Electronic Excitations in Pyrrole: A Test Case for Determination of Chromophores in the Chromogenic Effects of Neurotoxic Hydrocarbons by Time-Dependent Density Functional Theory and Single-Excitation Configuration Interaction Methods

Time-dependent density functional theory (TD-DFT) and single-excitation configuration interaction (CIS) calculations on the electronic excitations in pyrrole have been performed to examine the reliability of these first-principles electronic structure methods in predicting electronic excitation spectra of pyrrole-containing compounds. Both the TD-DFT and CIS calculations led to satisfactory results when compared to available experimental data, particularly for low-lying excited states. The TD-DFT and CIS calculations provide lower and upper limits of the excitation energies, respectively, for low-lying singlet excited states. These results suggest that these methods can be used for the prediction of the excitation spectra, particularly the excitation energies for low-lying excited states, of chromophores responsible for the chromogenic effects of neurotoxic hydrocarbons, which are believed to be substituted pyrroles and their adducts with proteins.
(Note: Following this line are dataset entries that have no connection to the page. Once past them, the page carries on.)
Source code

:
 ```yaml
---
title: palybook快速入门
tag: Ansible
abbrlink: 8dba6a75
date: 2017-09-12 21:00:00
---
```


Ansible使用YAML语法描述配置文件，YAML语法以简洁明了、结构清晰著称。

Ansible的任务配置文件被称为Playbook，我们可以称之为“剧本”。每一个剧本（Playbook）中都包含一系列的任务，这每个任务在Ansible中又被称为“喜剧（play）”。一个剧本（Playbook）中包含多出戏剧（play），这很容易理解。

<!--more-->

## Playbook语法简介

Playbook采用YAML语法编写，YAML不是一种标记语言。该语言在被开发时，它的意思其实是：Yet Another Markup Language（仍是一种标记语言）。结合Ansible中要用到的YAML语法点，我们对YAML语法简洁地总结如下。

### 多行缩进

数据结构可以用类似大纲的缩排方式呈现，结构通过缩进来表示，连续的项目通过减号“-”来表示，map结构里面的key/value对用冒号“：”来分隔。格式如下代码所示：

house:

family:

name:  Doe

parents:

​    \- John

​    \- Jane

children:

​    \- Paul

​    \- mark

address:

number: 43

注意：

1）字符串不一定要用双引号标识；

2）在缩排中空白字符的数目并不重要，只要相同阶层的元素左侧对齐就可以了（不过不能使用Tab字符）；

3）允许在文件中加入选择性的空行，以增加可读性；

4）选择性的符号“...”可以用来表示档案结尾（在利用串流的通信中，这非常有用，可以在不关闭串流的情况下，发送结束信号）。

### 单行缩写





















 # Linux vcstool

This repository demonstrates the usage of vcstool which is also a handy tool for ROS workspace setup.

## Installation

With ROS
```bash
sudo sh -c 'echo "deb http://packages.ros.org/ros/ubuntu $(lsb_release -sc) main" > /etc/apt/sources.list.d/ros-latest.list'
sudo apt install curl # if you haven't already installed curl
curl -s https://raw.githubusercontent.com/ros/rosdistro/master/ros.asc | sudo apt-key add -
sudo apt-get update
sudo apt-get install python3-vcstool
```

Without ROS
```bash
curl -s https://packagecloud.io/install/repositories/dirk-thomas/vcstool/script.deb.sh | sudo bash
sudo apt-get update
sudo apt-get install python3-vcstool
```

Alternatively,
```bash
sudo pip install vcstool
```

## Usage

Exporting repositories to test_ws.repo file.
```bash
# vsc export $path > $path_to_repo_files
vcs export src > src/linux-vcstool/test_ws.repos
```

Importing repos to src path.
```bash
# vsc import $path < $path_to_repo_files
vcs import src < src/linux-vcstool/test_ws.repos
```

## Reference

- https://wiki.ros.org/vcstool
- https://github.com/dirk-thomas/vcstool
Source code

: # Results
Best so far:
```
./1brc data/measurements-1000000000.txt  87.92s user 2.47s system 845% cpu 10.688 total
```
As an example of a practical application, the spectrum of the widely used 2,5-dimethylpyrrole has been calculated. It is shown that the 2,5-dimethylpyrrole molecule does not have an absorption in the region of the visible spectrum (400-700 nm), suggesting that the absorption observed at 530 nm and the color of 2,5-dimethylpyrrole is due to another species, probably a product of possible 2,5-dimethylpyrrole autoxidation. This suggests that the conclusions from previously reported experimental studies of biochemical reactions of neurotoxic γ -diketones need to be reexamined in terms of the relationship of chromogenicity to neurotoxicity.